I bought them toys. I bought them because I wanted to. I want them to have things to play with while they are here. I want them to be happy here. I am not looking for heaps of praise, but a thank you would be nice.

I am not trying to be their mom. They already have a mom that loves them very much. At the same time, I am not their friend.  They have to learn this. This past weekend I was almost in tears several times because no matter what I did, his girls (and their cousins we were watching) refused to listen to anything I said. Most times they just pretended like I didn't even say anything. I actually preferred that to when they would talk back to me. I'm an adult. This is my house too. They have to learn to respect that. No child is going to listen every time. Lets be honest, if we get 50% that is surprising. However, I could tell the three times to do something and be totally ignored. Dad said it once and they would listen. That has to stop.

Tonight I spent over an hour on a healthy dinner both children didn't want. It was a dinner I ended up eating alone.
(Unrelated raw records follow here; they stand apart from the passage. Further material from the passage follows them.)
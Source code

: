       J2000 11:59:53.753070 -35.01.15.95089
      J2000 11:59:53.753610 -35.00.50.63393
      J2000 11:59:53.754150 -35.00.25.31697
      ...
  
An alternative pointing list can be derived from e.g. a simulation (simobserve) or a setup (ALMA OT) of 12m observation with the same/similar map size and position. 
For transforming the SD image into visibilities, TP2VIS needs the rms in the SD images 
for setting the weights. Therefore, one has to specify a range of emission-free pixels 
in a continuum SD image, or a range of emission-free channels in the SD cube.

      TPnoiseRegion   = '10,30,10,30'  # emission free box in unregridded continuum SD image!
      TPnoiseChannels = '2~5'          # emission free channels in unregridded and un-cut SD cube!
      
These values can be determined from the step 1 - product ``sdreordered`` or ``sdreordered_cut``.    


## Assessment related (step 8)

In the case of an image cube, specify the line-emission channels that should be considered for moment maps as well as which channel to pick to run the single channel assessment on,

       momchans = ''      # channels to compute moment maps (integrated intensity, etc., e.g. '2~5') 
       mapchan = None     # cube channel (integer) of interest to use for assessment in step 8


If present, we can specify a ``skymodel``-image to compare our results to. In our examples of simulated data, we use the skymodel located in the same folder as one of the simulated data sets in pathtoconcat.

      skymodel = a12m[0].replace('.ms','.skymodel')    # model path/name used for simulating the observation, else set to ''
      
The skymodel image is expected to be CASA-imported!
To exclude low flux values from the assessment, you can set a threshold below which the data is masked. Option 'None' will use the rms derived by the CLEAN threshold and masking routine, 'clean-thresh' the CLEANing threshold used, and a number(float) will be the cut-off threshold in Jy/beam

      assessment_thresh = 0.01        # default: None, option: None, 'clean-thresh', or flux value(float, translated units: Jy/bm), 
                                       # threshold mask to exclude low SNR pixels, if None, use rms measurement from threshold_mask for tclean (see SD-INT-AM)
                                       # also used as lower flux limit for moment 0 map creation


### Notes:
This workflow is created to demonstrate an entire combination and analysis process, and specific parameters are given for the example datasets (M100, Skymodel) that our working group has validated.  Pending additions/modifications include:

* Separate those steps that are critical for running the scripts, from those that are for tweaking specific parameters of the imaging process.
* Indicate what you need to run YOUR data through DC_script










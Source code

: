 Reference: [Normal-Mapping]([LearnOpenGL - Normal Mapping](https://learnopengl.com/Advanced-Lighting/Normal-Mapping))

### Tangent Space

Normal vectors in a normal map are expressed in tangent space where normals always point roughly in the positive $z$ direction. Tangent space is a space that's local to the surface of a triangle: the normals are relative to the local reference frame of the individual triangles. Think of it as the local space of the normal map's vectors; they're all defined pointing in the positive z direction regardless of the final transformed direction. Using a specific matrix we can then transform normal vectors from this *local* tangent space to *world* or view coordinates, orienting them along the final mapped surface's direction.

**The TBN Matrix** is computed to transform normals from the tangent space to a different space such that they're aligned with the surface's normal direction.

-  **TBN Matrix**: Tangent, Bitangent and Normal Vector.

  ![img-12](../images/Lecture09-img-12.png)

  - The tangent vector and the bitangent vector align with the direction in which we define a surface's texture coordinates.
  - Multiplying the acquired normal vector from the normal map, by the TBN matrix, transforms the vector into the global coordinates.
I want all of us to eat right...even if it isn't exactly what they want.

I wasn't expecting a walk in the park, but this has made an already emotional time harder.

I know they aren't a fan of all my rules. I made healthy snack bags for the weekend instead of letting them eat chips and junk food. Instead of letting the go wild with the Mio, I made them ration flavor packets for their water. I won't reward them for bad behavior. I will take away things they aren't taking care of. I will keep anything they leave on the floor or under the bed when I go to vacuum and dust their room. I figure if it wasn't important to pick up, they won't miss it. If they do, it isn't my problem. They are both old enough where they can start to be held accountable for their choices and actions.

Even with the discouragement, I know that in time things will get better. I will adapt. They will adapt. Life will go on. That is what I am going to have to focus on.